Arch followed the wrecker back into town, providing an unasked-for police escort the whole way. He h
ad his reasons, but Sam Allen didn’t need to know them, not straightaway. Darkness had fallen on Midian, maybe not just metaphorically, either. He tried to sift through things in his head, making the mental rounds on all the things that had happened and everything they’d learned. Erin was out of commission, Lerner was waylaid—he still wasn’t clear on how that had happened—Hendricks looked like he’d gotten put out of the fight for a while.
That left him, Duncan and maybe Alison on defense, all versus a whole mess of bicyclists for whom the Tour de France looked like an easy win. No blood doping needed, unless it involved drinking said blood. He put a vision of Hendricks’s neck, dripping scarlet, out of his mind. Vampires on bikes.
Unprompted thumps and clacks from the Explorer entered his consciousness every now and again. They were not normal sounds but something produced when the vehicle had run over those accursed bicyclists. He suspected he’d need to get it checked out at some point, but this was not the moment.

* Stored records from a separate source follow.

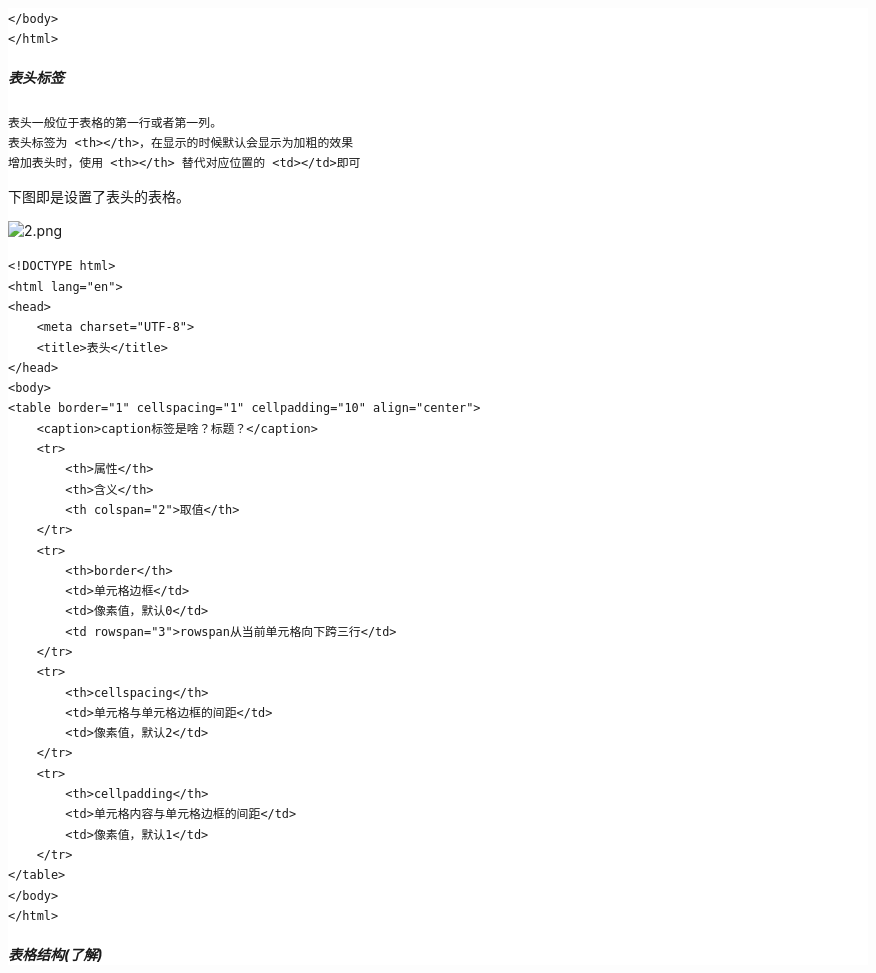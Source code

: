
 ```
</body>
</html>
```

##### 表头标签

```
表头一般位于表格的第一行或者第一列。
表头标签为 <th></th>，在显示的时候默认会显示为加粗的效果
增加表头时，使用 <th></th> 替代对应位置的 <td></td>即可
```

下图即是设置了表头的表格。

![2.png](https://i.loli.net/2019/05/14/5cda7f79ac00451737.png)

```
<!DOCTYPE html>
<html lang="en">
<head>
    <meta charset="UTF-8">
    <title>表头</title>
</head>
<body>
<table border="1" cellspacing="1" cellpadding="10" align="center">
    <caption>caption标签是啥？标题？</caption>
    <tr>
        <th>属性</th>
        <th>含义</th>
        <th colspan="2">取值</th>
    </tr>
    <tr>
        <th>border</th>
        <td>单元格边框</td>
        <td>像素值，默认0</td>
        <td rowspan="3">rowspan从当前单元格向下跨三行</td>
    </tr>
    <tr>
        <th>cellspacing</th>
        <td>单元格与单元格边框的间距</td>
        <td>像素值，默认2</td>
    </tr>
    <tr>
        <th>cellpadding</th>
        <td>单元格内容与单元格边框的间距</td>
        <td>像素值，默认1</td>
    </tr>
</table>
</body>
</html>
```

##### 表格结构(了解)
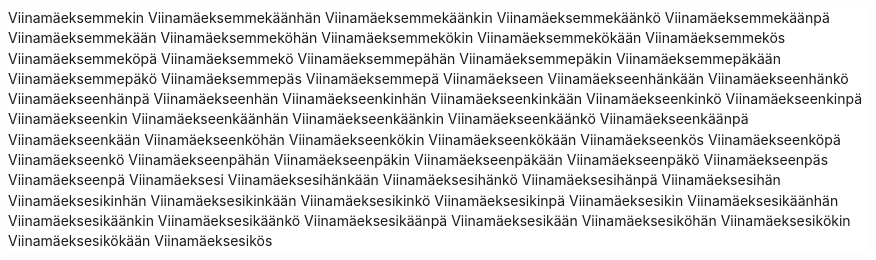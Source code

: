 Viinamäeksemmekin
Viinamäeksemmekäänhän
Viinamäeksemmekäänkin
Viinamäeksemmekäänkö
Viinamäeksemmekäänpä
Viinamäeksemmekään
Viinamäeksemmeköhän
Viinamäeksemmekökin
Viinamäeksemmekökään
Viinamäeksemmekös
Viinamäeksemmeköpä
Viinamäeksemmekö
Viinamäeksemmepähän
Viinamäeksemmepäkin
Viinamäeksemmepäkään
Viinamäeksemmepäkö
Viinamäeksemmepäs
Viinamäeksemmepä
Viinamäekseen
Viinamäekseenhänkään
Viinamäekseenhänkö
Viinamäekseenhänpä
Viinamäekseenhän
Viinamäekseenkinhän
Viinamäekseenkinkään
Viinamäekseenkinkö
Viinamäekseenkinpä
Viinamäekseenkin
Viinamäekseenkäänhän
Viinamäekseenkäänkin
Viinamäekseenkäänkö
Viinamäekseenkäänpä
Viinamäekseenkään
Viinamäekseenköhän
Viinamäekseenkökin
Viinamäekseenkökään
Viinamäekseenkös
Viinamäekseenköpä
Viinamäekseenkö
Viinamäekseenpähän
Viinamäekseenpäkin
Viinamäekseenpäkään
Viinamäekseenpäkö
Viinamäekseenpäs
Viinamäekseenpä
Viinamäeksesi
Viinamäeksesihänkään
Viinamäeksesihänkö
Viinamäeksesihänpä
Viinamäeksesihän
Viinamäeksesikinhän
Viinamäeksesikinkään
Viinamäeksesikinkö
Viinamäeksesikinpä
Viinamäeksesikin
Viinamäeksesikäänhän
Viinamäeksesikäänkin
Viinamäeksesikäänkö
Viinamäeksesikäänpä
Viinamäeksesikään
Viinamäeksesiköhän
Viinamäeksesikökin
Viinamäeksesikökään
Viinamäeksesikös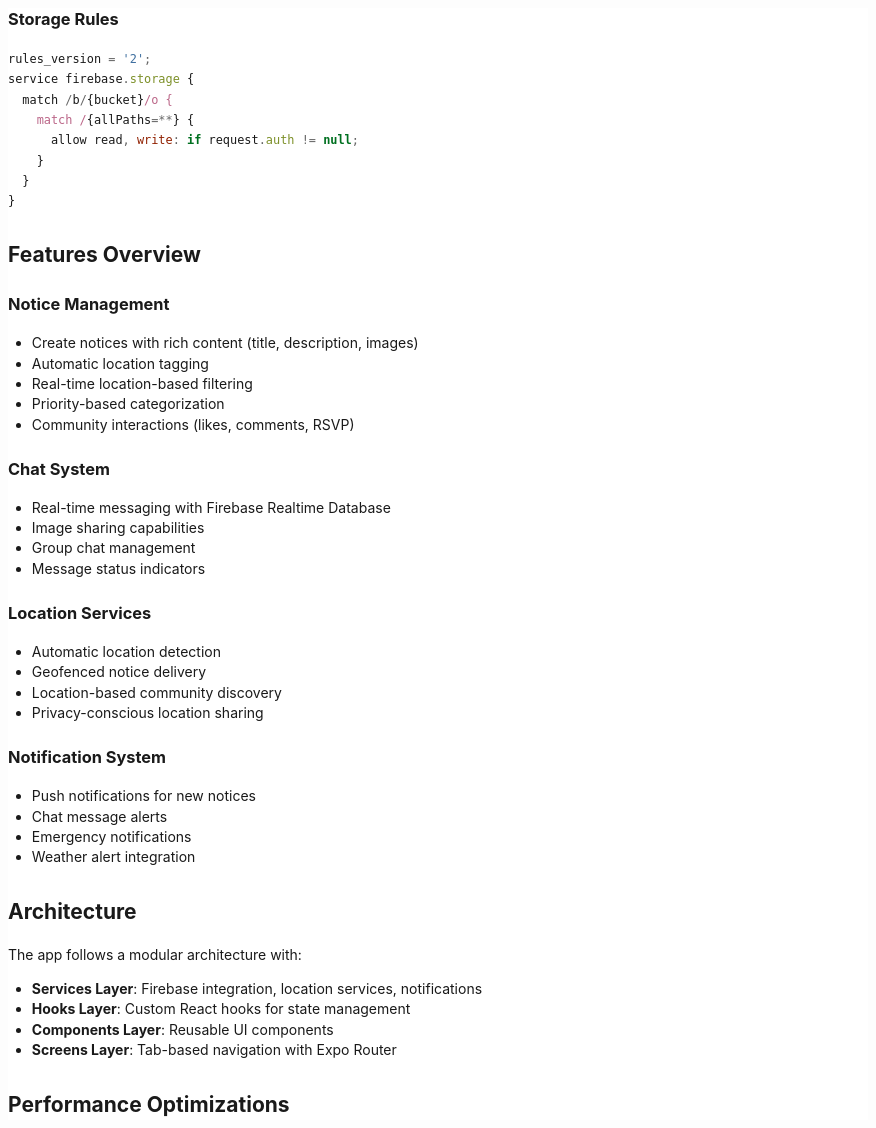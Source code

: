 ### Storage Rules

```javascript
rules_version = '2';
service firebase.storage {
  match /b/{bucket}/o {
    match /{allPaths=**} {
      allow read, write: if request.auth != null;
    }
  }
}
```

## Features Overview

### Notice Management
- Create notices with rich content (title, description, images)
- Automatic location tagging
- Real-time location-based filtering
- Priority-based categorization
- Community interactions (likes, comments, RSVP)

### Chat System
- Real-time messaging with Firebase Realtime Database
- Image sharing capabilities
- Group chat management
- Message status indicators

### Location Services
- Automatic location detection
- Geofenced notice delivery
- Location-based community discovery
- Privacy-conscious location sharing

### Notification System
- Push notifications for new notices
- Chat message alerts
- Emergency notifications
- Weather alert integration

## Architecture

The app follows a modular architecture with:

- **Services Layer**: Firebase integration, location services, notifications
- **Hooks Layer**: Custom React hooks for state management
- **Components Layer**: Reusable UI components
- **Screens Layer**: Tab-based navigation with Expo Router

## Performance Optimizations
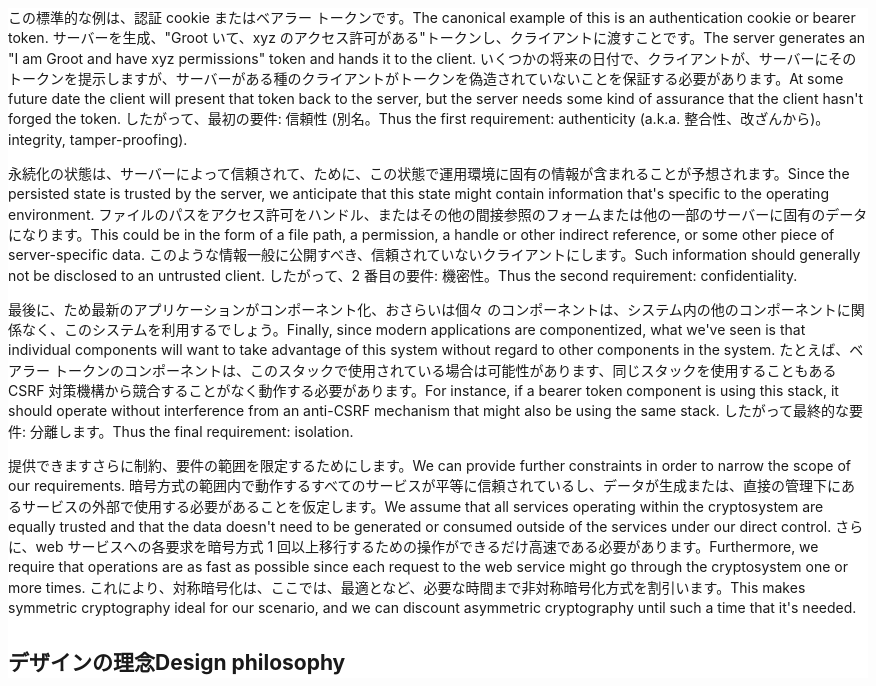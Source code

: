 <span data-ttu-id="de185-112">この標準的な例は、認証 cookie またはベアラー トークンです。</span><span class="sxs-lookup"><span data-stu-id="de185-112">The canonical example of this is an authentication cookie or bearer token.</span></span> <span data-ttu-id="de185-113">サーバーを生成、"Groot いて、xyz のアクセス許可がある"トークンし、クライアントに渡すことです。</span><span class="sxs-lookup"><span data-stu-id="de185-113">The server generates an "I am Groot and have xyz permissions" token and hands it to the client.</span></span> <span data-ttu-id="de185-114">いくつかの将来の日付で、クライアントが、サーバーにそのトークンを提示しますが、サーバーがある種のクライアントがトークンを偽造されていないことを保証する必要があります。</span><span class="sxs-lookup"><span data-stu-id="de185-114">At some future date the client will present that token back to the server, but the server needs some kind of assurance that the client hasn't forged the token.</span></span> <span data-ttu-id="de185-115">したがって、最初の要件: 信頼性 (別名。</span><span class="sxs-lookup"><span data-stu-id="de185-115">Thus the first requirement: authenticity (a.k.a.</span></span> <span data-ttu-id="de185-116">整合性、改ざんから)。</span><span class="sxs-lookup"><span data-stu-id="de185-116">integrity, tamper-proofing).</span></span>

<span data-ttu-id="de185-117">永続化の状態は、サーバーによって信頼されて、ために、この状態で運用環境に固有の情報が含まれることが予想されます。</span><span class="sxs-lookup"><span data-stu-id="de185-117">Since the persisted state is trusted by the server, we anticipate that this state might contain information that's specific to the operating environment.</span></span> <span data-ttu-id="de185-118">ファイルのパスをアクセス許可をハンドル、またはその他の間接参照のフォームまたは他の一部のサーバーに固有のデータになります。</span><span class="sxs-lookup"><span data-stu-id="de185-118">This could be in the form of a file path, a permission, a handle or other indirect reference, or some other piece of server-specific data.</span></span> <span data-ttu-id="de185-119">このような情報一般に公開すべき、信頼されていないクライアントにします。</span><span class="sxs-lookup"><span data-stu-id="de185-119">Such information should generally not be disclosed to an untrusted client.</span></span> <span data-ttu-id="de185-120">したがって、2 番目の要件: 機密性。</span><span class="sxs-lookup"><span data-stu-id="de185-120">Thus the second requirement: confidentiality.</span></span>

<span data-ttu-id="de185-121">最後に、ため最新のアプリケーションがコンポーネント化、おさらいは個々 のコンポーネントは、システム内の他のコンポーネントに関係なく、このシステムを利用するでしょう。</span><span class="sxs-lookup"><span data-stu-id="de185-121">Finally, since modern applications are componentized, what we've seen is that individual components will want to take advantage of this system without regard to other components in the system.</span></span> <span data-ttu-id="de185-122">たとえば、ベアラー トークンのコンポーネントは、このスタックで使用されている場合は可能性があります、同じスタックを使用することもある CSRF 対策機構から競合することがなく動作する必要があります。</span><span class="sxs-lookup"><span data-stu-id="de185-122">For instance, if a bearer token component is using this stack, it should operate without interference from an anti-CSRF mechanism that might also be using the same stack.</span></span> <span data-ttu-id="de185-123">したがって最終的な要件: 分離します。</span><span class="sxs-lookup"><span data-stu-id="de185-123">Thus the final requirement: isolation.</span></span>

<span data-ttu-id="de185-124">提供できますさらに制約、要件の範囲を限定するためにします。</span><span class="sxs-lookup"><span data-stu-id="de185-124">We can provide further constraints in order to narrow the scope of our requirements.</span></span> <span data-ttu-id="de185-125">暗号方式の範囲内で動作するすべてのサービスが平等に信頼されているし、データが生成または、直接の管理下にあるサービスの外部で使用する必要があることを仮定します。</span><span class="sxs-lookup"><span data-stu-id="de185-125">We assume that all services operating within the cryptosystem are equally trusted and that the data doesn't need to be generated or consumed outside of the services under our direct control.</span></span> <span data-ttu-id="de185-126">さらに、web サービスへの各要求を暗号方式 1 回以上移行するための操作ができるだけ高速である必要があります。</span><span class="sxs-lookup"><span data-stu-id="de185-126">Furthermore, we require that operations are as fast as possible since each request to the web service might go through the cryptosystem one or more times.</span></span> <span data-ttu-id="de185-127">これにより、対称暗号化は、ここでは、最適となど、必要な時間まで非対称暗号化方式を割引います。</span><span class="sxs-lookup"><span data-stu-id="de185-127">This makes symmetric cryptography ideal for our scenario, and we can discount asymmetric cryptography until such a time that it's needed.</span></span>

## <a name="design-philosophy"></a><span data-ttu-id="de185-128">デザインの理念</span><span class="sxs-lookup"><span data-stu-id="de185-128">Design philosophy</span></span>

Sam guided the tow truck through the gate of his yard and Arch followed, the Explorer’s undercarriage protesting as he bumped up over the curb and left the paved road behind. Glowing yellow lights every hundred feet or so illuminated a corrugated metal building that looked like it was at least fifty percent rust. And that might have been optimistic. The yellow lights cast cone-shaped illumination on a few entry portals—garage doors and a standard one for people to walk through—shedding the kind of light that told Arch that Sam Allen hadn’t made way in his budget for those newfangled CFLs just yet.
Sam stopped the wrecker and backed it up. Mountains of flattened and beat-up cars littered the yard. It truly was a junkyard, and he had a maze of the wrecks out back, Arch knew. He’d come to Sam’s a few times to pull salvage off destroyed vehicles. It was cheaper getting a hubcap from Sam than ordering it through one of the auto shops in town, and everyone knew it. Alison might not have known it, come to think of it, but then he’d had to get the hubcap for her, so she was covered, he supposed.